TASK DESCRIPTION: Which lines of the data hold the word "hinter"? Copy all of them.

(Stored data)
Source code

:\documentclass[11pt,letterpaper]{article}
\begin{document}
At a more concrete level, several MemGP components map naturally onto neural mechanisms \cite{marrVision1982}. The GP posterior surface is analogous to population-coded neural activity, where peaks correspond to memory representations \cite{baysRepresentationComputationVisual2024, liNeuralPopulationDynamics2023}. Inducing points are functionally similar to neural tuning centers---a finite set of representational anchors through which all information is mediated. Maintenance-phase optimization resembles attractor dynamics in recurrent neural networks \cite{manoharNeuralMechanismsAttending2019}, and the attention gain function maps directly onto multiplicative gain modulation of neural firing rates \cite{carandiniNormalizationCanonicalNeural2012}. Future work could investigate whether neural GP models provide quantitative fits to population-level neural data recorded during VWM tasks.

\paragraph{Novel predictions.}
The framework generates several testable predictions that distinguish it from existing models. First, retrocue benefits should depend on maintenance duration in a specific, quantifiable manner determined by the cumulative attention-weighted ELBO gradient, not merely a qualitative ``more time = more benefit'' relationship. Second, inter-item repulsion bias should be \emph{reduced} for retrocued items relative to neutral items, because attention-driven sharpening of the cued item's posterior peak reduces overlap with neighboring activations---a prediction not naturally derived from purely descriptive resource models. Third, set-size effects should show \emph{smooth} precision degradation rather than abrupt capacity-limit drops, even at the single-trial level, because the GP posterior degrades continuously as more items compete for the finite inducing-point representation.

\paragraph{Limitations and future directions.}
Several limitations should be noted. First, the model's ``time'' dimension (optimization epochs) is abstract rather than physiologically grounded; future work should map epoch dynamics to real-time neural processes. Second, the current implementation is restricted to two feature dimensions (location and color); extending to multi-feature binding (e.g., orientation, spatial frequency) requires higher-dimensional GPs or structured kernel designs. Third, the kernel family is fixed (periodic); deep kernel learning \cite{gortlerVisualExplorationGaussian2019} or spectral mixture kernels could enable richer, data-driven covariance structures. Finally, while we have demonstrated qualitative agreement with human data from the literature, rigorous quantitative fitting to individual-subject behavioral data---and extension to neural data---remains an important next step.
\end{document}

...

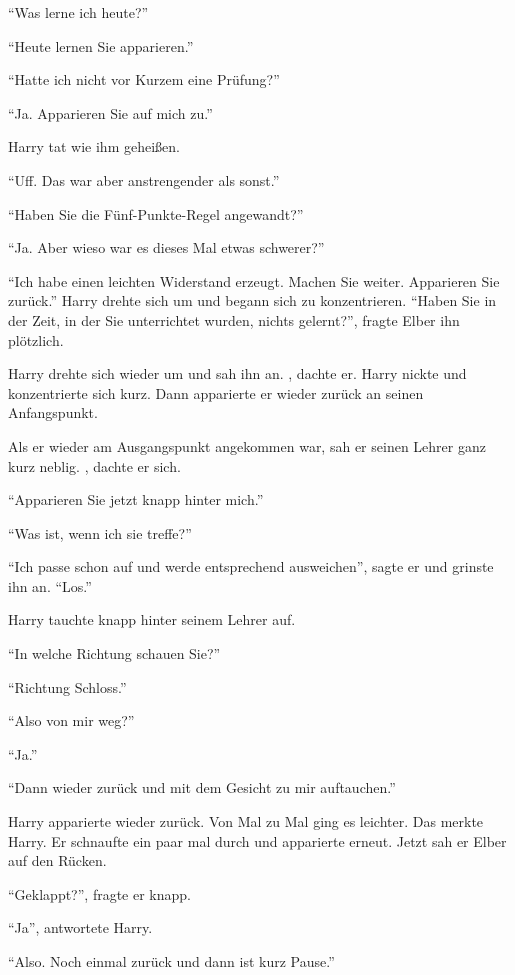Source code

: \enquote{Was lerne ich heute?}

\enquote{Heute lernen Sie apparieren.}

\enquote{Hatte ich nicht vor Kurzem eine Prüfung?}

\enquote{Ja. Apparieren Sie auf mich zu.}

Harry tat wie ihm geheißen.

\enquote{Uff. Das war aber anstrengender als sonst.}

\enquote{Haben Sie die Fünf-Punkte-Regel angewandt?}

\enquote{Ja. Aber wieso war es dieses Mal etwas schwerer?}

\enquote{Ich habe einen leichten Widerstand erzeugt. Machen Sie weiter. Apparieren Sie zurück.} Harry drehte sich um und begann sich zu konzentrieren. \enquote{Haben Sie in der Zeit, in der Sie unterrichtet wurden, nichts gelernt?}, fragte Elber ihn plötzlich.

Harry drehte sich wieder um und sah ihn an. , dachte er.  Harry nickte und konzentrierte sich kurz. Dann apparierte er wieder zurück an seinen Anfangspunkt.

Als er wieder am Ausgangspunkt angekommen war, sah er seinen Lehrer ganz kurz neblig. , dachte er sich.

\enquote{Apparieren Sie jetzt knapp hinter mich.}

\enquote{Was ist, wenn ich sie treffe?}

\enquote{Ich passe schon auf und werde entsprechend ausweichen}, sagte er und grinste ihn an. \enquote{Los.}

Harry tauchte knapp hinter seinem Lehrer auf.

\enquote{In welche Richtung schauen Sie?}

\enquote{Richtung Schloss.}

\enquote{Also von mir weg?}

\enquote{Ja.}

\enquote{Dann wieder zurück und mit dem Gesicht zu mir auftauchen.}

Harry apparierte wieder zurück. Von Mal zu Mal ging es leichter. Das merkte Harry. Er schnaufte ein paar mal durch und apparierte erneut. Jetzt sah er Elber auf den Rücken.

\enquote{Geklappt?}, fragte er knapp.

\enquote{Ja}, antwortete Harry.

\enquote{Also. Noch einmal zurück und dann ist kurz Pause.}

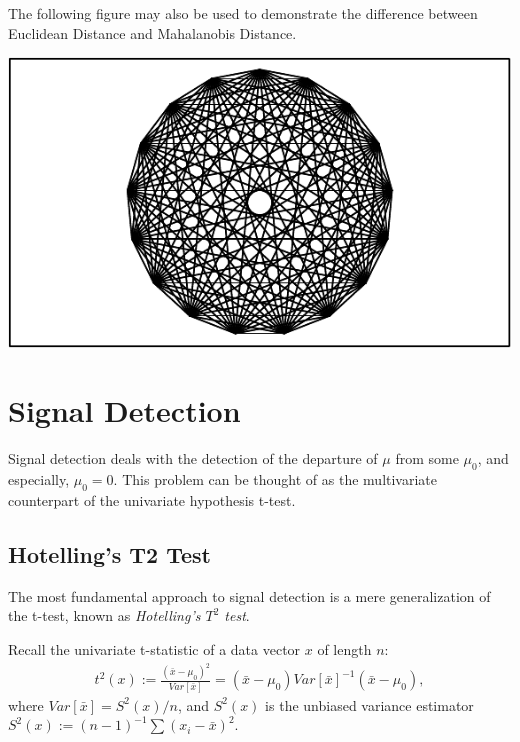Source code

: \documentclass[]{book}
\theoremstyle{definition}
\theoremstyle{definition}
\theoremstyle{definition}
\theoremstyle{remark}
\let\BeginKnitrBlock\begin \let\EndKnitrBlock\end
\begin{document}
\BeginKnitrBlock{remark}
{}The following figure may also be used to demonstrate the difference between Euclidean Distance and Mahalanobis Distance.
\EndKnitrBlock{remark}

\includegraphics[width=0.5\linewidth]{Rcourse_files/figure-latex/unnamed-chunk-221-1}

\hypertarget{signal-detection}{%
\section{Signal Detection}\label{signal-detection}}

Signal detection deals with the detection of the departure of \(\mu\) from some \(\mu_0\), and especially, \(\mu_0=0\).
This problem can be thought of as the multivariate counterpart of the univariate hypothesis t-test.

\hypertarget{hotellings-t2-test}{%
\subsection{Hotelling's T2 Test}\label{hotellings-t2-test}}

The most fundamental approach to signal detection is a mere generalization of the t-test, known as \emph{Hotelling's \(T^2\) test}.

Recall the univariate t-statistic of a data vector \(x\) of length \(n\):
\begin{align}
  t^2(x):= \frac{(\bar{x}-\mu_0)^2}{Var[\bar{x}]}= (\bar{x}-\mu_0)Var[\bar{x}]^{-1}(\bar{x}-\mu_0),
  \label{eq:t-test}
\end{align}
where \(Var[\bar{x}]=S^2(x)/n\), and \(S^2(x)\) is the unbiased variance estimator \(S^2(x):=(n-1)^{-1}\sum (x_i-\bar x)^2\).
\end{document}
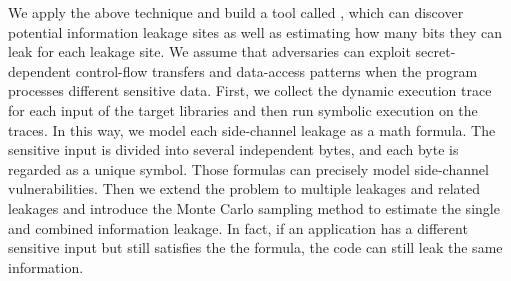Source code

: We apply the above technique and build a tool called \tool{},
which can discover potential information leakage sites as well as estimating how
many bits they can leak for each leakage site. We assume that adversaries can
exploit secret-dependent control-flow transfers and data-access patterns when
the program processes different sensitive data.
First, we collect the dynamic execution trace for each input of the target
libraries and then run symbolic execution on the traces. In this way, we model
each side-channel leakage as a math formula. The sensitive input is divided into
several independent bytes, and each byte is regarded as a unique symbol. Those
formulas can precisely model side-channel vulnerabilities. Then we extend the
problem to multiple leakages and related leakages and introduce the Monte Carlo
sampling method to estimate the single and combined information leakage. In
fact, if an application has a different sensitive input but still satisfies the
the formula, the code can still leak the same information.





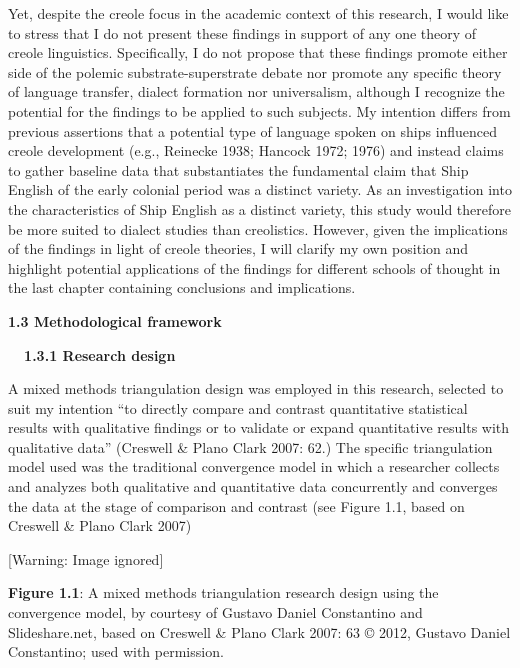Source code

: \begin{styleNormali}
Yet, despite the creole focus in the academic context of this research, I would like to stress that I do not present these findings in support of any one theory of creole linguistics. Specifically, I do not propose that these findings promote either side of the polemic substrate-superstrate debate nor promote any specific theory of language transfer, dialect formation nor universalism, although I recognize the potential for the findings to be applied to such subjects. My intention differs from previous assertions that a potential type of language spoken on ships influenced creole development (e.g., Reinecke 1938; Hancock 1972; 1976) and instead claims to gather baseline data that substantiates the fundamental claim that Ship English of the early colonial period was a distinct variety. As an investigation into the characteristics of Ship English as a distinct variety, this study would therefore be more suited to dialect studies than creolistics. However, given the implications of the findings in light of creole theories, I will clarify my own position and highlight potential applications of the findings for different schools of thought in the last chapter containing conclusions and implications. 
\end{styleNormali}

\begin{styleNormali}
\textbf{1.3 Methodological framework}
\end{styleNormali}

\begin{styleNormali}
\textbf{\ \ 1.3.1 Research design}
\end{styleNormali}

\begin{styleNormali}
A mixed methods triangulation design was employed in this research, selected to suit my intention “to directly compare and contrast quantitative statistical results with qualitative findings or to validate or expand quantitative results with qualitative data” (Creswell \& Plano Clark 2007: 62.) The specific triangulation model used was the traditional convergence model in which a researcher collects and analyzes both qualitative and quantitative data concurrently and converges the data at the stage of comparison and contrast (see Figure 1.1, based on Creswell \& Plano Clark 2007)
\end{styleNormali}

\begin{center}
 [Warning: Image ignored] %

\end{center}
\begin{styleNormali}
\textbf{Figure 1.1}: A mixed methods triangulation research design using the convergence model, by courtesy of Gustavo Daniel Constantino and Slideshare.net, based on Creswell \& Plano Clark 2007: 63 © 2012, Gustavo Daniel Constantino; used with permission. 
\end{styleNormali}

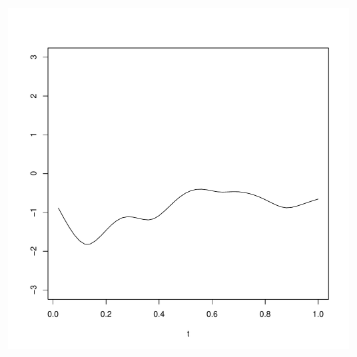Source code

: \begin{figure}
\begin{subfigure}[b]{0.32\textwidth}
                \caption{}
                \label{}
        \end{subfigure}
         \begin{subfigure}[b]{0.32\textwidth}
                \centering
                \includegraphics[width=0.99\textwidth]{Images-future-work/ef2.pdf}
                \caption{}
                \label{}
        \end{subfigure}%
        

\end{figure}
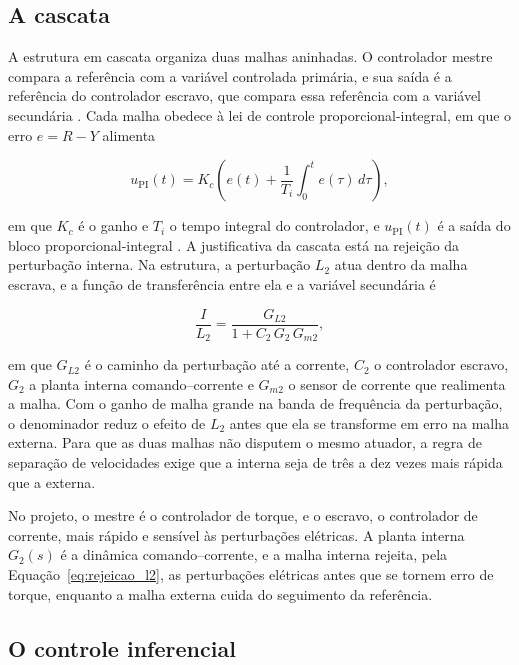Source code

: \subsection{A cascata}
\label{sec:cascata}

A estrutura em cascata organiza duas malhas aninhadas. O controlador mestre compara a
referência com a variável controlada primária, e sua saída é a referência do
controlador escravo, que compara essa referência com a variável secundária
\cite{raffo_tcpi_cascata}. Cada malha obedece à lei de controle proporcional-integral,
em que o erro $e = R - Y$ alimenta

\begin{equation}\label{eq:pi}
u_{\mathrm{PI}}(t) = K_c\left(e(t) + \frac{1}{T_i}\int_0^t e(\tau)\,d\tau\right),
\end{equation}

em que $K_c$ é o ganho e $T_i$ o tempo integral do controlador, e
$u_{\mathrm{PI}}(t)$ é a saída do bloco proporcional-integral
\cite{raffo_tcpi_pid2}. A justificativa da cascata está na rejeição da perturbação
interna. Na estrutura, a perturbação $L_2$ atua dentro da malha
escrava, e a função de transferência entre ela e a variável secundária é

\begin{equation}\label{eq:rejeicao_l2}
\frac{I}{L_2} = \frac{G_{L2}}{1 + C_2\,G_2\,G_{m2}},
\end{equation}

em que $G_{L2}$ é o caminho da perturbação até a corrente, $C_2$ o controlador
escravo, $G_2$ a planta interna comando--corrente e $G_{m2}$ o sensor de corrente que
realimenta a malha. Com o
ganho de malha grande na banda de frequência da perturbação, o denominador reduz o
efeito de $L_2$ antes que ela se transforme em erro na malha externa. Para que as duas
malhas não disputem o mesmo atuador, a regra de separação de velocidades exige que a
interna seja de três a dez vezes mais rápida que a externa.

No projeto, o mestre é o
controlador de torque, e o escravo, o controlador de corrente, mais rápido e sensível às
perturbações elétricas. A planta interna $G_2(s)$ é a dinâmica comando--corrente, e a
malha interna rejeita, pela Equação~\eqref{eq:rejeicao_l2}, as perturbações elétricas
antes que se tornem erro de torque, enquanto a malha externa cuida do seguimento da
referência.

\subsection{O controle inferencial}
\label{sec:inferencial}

---

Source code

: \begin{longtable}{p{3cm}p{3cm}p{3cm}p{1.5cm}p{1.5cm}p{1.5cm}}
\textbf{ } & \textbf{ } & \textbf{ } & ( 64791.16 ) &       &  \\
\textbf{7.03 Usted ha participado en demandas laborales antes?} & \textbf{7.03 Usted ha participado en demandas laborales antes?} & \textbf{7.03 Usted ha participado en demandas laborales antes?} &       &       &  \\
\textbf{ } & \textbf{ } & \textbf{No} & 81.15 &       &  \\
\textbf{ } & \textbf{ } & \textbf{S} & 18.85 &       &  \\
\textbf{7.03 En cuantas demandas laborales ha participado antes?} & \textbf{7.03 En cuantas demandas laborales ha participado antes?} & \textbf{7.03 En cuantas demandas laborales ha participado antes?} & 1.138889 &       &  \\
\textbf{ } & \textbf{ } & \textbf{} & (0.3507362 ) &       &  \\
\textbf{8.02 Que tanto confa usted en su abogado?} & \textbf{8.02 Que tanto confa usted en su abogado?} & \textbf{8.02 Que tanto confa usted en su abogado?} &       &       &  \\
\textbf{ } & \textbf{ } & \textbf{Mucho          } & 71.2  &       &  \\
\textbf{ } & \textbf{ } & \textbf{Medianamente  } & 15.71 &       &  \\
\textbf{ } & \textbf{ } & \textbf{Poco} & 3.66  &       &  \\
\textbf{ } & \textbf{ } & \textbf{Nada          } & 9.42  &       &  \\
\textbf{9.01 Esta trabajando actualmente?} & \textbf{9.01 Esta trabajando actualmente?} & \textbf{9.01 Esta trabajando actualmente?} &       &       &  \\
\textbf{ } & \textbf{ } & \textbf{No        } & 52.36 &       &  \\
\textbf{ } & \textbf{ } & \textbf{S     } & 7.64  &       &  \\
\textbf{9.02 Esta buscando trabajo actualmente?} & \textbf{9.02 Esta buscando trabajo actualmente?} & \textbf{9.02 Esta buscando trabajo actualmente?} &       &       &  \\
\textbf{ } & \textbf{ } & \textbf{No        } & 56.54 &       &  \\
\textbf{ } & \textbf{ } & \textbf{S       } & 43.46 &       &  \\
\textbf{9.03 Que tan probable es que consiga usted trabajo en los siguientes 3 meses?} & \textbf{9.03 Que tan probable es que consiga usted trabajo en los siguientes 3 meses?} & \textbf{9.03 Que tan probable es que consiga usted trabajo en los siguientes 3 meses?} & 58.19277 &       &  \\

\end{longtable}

SOLUTION TO THIS TASK:
\enquote{Apparieren Sie jetzt knapp hinter mich.}
Harry tauchte knapp hinter seinem Lehrer auf.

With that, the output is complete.